Supporting data and derived columns
Some Windcave workflows need more than just the primary payment report and rate card. Cointab supports optional supporting data that can be used for lookup, enrichment, or calculation before reconciliation.
Examples may include:
- Internal order metadata
- Product or store mapping files
- Tax lookup files
- Refund or return data
- Other reports needed for calculation or reference
Users can also create derived columns using AI-assisted formula generation. This is useful when a fee field, a cleaned transaction reference, or a calculated settlement value needs to be prepared before the run.
Handling open items and exceptions
Once structured matching is complete, Cointab helps finance teams focus on exceptions instead of reviewing every row manually. Open items can be reviewed with filters and transaction-level tables so the team can investigate patterns such as:
- Incorrect fee calculations
- Missing or late settlement entries
- Undercharged or overcharged rows
- Unclear references
- Differences caused by rounding, refunds, or deductions
If a transaction still cannot be matched confidently, users can keep it unmatched or manually match it when the business context is clear and the totals tally.
Reuse, automation, and recurring reporting
Windcave fee reconciliation is often a recurring process. Once the setup is defined, Cointab can help teams reuse the same workflow for future periods instead of configuring it again every time.
For recurring operations, teams can also automate data flow through email, SFTP, or API-based workflows, then run reconciliation on a schedule. This is useful for finance teams that want the report to stay current without relying on repeated manual uploads.
Audit-ready output for finance teams
Cointab provides downloadable Excel reconciliation reports that include matched, partially matched, unmatched, and skipped records. That makes it easier to support:
- Month-end review
- Internal finance controls
- Partner follow-up
- Audit preparation
- Management reporting
The goal is to give finance teams a clear view of what was reconciled, what remains open, and what action may be required next.

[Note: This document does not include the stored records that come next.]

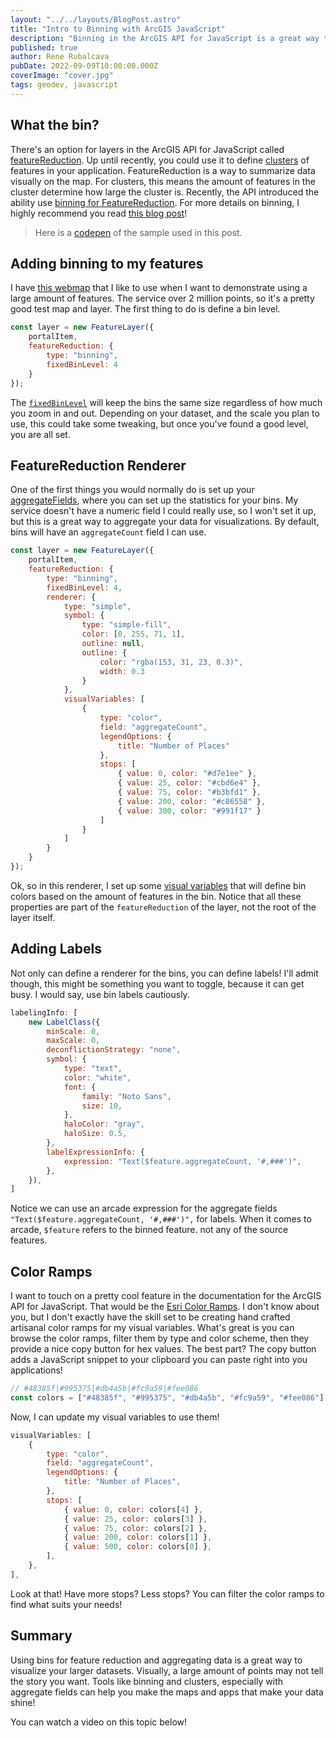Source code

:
 ```yaml
---
layout: "../../layouts/BlogPost.astro"
title: "Intro to Binning with ArcGIS JavaScript"
description: "Binning in the ArcGIS API for JavaScript is a great way to visualize your data! Let's get binful!"
published: true
author: Rene Rubalcava
pubDate: 2022-09-09T10:00:00.000Z
coverImage: "cover.jpg"
tags: geodev, javascript
---
```


## What the bin?

There's an option for layers in the ArcGIS API for JavaScript called [featureReduction](https://developers.arcgis.com/javascript/latest/api-reference/esri-layers-FeatureLayer.html#featureReduction). Up until recently, you could use it to define [clusters](https://developers.arcgis.com/javascript/latest/api-reference/esri-layers-support-FeatureReductionCluster.html) of features in your application. FeatureReduction is a way to summarize data visually on the map. For clusters, this means the amount of features in the cluster determine how large the cluster is. Recently, the API introduced the ability use [binning for FeatureReduction](https://developers.arcgis.com/javascript/latest/api-reference/esri-layers-support-FeatureReductionBinning.html). For more details on binning, I highly recommend you read [this blog post](https://www.esri.com/arcgis-blog/products/js-api-arcgis/mapping/binning-now-available-in-the-arcgis-api-for-javascript/)!

> Here is a [codepen](https://codepen.io/odoe/pen/dymxOjN?editors=0010) of the sample used in this post.

## Adding binning to my features

I have [this webmap](https://jsapi.maps.arcgis.com/home/item.html?id=6853cf2b3f4346378f6b884af457b8e5) that I like to use when I want to demonstrate using a large amount of features. The service over 2 million points, so it's a pretty good test map and layer. The first thing to do is define a bin level.

```js
const layer = new FeatureLayer({
    portalItem,
    featureReduction: {
        type: "binning",
        fixedBinLevel: 4
    }
});
```

The [`fixedBinLevel`](https://developers.arcgis.com/javascript/latest/api-reference/esri-layers-support-FeatureReductionBinning.html#fixedBinLevel) will keep the bins the same size regardless of how much you zoom in and out. Depending on your dataset, and the scale you plan to use, this could take some tweaking, but once you've found a good level, you are all set.

## FeatureReduction Renderer

One of the first things you would normally do is set up your [aggregateFields](https://developers.arcgis.com/javascript/latest/api-reference/esri-layers-support-FeatureReductionBinning.html#fields), where you can set up the statistics for your bins. My service doesn't have a numeric field I could really use, so I won't set it up, but this is a great way to aggregate your data for visualizations. By default, bins will have an `aggregateCount` field I can use.

```js
const layer = new FeatureLayer({
    portalItem,
    featureReduction: {
        type: "binning",
        fixedBinLevel: 4,
        renderer: {
            type: "simple",
            symbol: {
                type: "simple-fill",
                color: [0, 255, 71, 1],
                outline: null,
                outline: {
                    color: "rgba(153, 31, 23, 0.3)",
                    width: 0.3
                }
            },
            visualVariables: [
                {
                    type: "color",
                    field: "aggregateCount",
                    legendOptions: {
                        title: "Number of Places"
                    },
                    stops: [
                        { value: 0, color: "#d7e1ee" },
                        { value: 25, color: "#cbd6e4" },
                        { value: 75, color: "#b3bfd1" },
                        { value: 200, color: "#c86558" },
                        { value: 300, color: "#991f17" }
                    ]
                }
            ]
        }
    }
});
```

Ok, so in this renderer, I set up some [visual variables](https://developers.arcgis.com/javascript/latest/visualization/data-driven-styles/visual-variables/) that will define bin colors based on the amount of features in the bin. Notice that all these properties are part of the `featureReduction` of the layer, not the root of the layer itself.

## Adding Labels

Not only can define a renderer for the bins, you can define labels! I'll admit though, this might be something you want to toggle, because it can get busy. I would say, use bin labels cautiously.

```js
labelingInfo: [
    new LabelClass({
        minScale: 0,
        maxScale: 0,
        deconflictionStrategy: "none",
        symbol: {
            type: "text",
            color: "white",
            font: {
                family: "Noto Sans",
                size: 10,
            },
            haloColor: "gray",
            haloSize: 0.5,
        },
        labelExpressionInfo: {
            expression: "Text($feature.aggregateCount, '#,###')",
        },
    }),
]
```

Notice we can use an arcade expression for the aggregate fields `"Text($feature.aggregateCount, '#,###')",` for labels. When it comes to arcade, `$feature` refers to the binned feature. not any of the source features.

## Color Ramps

I want to touch on a pretty cool feature in the documentation for the ArcGIS API for JavaScript. That would be the [Esri Color Ramps](https://developers.arcgis.com/javascript/latest/visualization/symbols-color-ramps/esri-color-ramps/). I don't know about you, but I don't exactly have the skill set to be creating hand crafted artisanal color ramps for my visual variables. What's great is you can browse the color ramps, filter them by type and color scheme, then they provide a nice copy button for hex values. The best part? The copy button adds a JavaScript snippet to your clipboard you can paste right into you applications!

```js
// #48385f|#995375|#db4a5b|#fc9a59|#fee086
const colors = ["#48385f", "#995375", "#db4a5b", "#fc9a59", "#fee086"];
```

Now, I can update my visual variables to use them!

```js
visualVariables: [
    {
        type: "color",
        field: "aggregateCount",
        legendOptions: {
            title: "Number of Places",
        },
        stops: [
            { value: 0, color: colors[4] },
            { value: 25, color: colors[3] },
            { value: 75, color: colors[2] },
            { value: 200, color: colors[1] },
            { value: 500, color: colors[0] },
        ],
    },
],
```

Look at that! Have more stops? Less stops? You can filter the color ramps to find what suits your needs!

## Summary

Using bins for feature reduction and aggregating data is a great way to visualize your larger datasets. Visually, a large amount of points may not tell the story you want. Tools like binning and clusters, especially with aggregate fields can help you make the maps and apps that make your data shine!

You can watch a video on this topic below!

<lite-youtube videoid="A0iKUlENQP0"></lite-youtube>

A practical fit for payment reconciliation teams
Windcave fee reconciliation is one example of how Cointab supports payment reconciliation workflows. The same structured approach can also be adapted for other financial data comparisons where fees, settlements, deductions, and references need to be reviewed carefully.
Whether the process is monthly, weekly, or daily, the value is the same: map the fields once, run reconciliation with a consistent logic, and review exceptions in a way that is easy to audit and repeat.